## Problem requirements
Only one stretch of the data is wanted: the line containing "Solid has SolidStart", the line containing "# Some old build tools", and every line between them, copied exactly.

## Records for this task
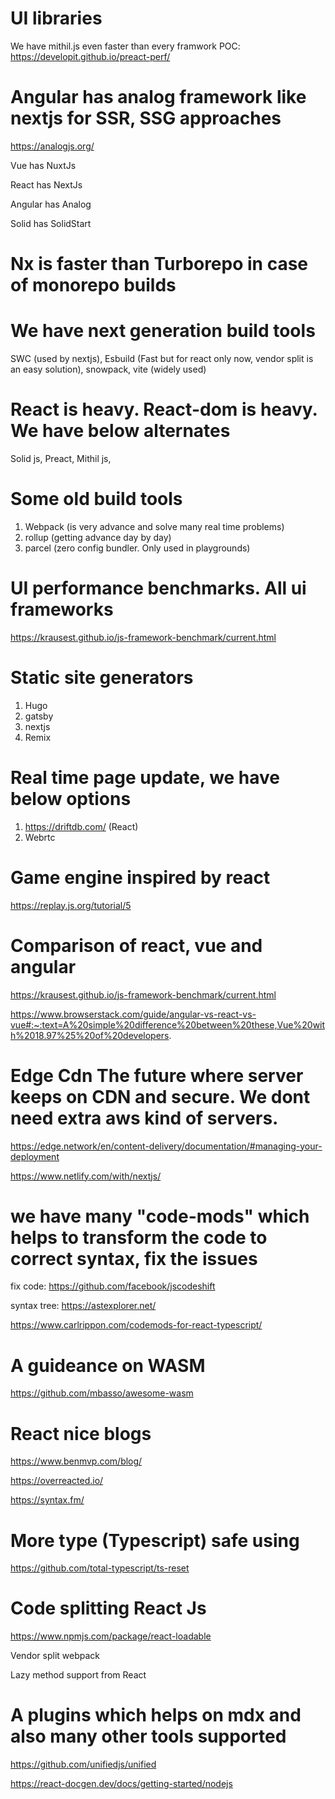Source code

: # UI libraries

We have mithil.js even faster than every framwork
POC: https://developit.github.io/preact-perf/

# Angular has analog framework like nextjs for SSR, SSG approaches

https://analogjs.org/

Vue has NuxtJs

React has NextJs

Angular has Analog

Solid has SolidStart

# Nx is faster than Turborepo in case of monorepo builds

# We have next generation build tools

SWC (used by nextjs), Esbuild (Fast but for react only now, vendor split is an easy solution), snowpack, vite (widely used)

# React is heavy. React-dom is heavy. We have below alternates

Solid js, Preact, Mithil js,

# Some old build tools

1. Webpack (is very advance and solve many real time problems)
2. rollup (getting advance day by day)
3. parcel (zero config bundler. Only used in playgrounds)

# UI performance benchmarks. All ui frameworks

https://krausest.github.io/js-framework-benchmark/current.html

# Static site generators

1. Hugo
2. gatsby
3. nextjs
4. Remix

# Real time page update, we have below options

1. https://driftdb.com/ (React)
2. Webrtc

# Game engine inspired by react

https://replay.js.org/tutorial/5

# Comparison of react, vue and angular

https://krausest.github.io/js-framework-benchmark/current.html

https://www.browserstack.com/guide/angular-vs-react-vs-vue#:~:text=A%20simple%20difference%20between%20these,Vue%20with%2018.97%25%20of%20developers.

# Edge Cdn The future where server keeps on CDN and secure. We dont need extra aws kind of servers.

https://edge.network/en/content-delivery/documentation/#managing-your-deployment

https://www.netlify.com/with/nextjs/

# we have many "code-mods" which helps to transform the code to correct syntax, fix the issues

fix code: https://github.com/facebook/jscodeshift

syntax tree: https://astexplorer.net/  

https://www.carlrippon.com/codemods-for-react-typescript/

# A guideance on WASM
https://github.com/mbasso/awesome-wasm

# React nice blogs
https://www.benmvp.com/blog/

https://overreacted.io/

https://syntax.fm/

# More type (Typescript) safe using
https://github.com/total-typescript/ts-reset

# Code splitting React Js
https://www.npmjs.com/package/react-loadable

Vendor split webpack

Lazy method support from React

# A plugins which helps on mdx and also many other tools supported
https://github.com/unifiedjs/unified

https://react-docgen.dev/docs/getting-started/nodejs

--

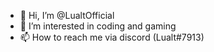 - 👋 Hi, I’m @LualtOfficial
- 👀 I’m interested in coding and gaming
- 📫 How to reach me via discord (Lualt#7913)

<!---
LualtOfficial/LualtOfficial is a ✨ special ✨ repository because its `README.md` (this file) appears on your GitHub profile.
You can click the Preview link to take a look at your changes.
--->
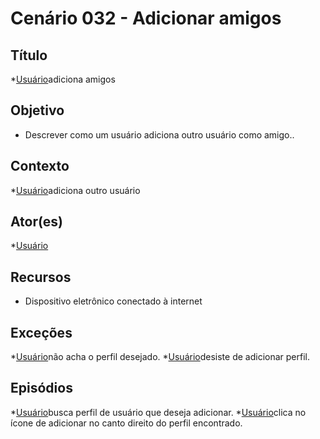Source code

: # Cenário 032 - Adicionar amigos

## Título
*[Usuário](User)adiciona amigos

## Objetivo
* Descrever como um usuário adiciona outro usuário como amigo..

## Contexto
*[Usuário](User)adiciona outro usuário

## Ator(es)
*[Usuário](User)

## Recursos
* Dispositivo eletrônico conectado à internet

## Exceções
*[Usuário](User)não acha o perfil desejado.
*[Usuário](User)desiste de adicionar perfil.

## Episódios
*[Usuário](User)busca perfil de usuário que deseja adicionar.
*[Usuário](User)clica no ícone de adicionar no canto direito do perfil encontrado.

## Output of the exercise
Solid has SolidStart

# Nx is faster than Turborepo in case of monorepo builds

# We have next generation build tools

SWC (used by nextjs), Esbuild (Fast but for react only now, vendor split is an easy solution), snowpack, vite (widely used)

# React is heavy. React-dom is heavy. We have below alternates

Solid js, Preact, Mithil js,

# Some old build tools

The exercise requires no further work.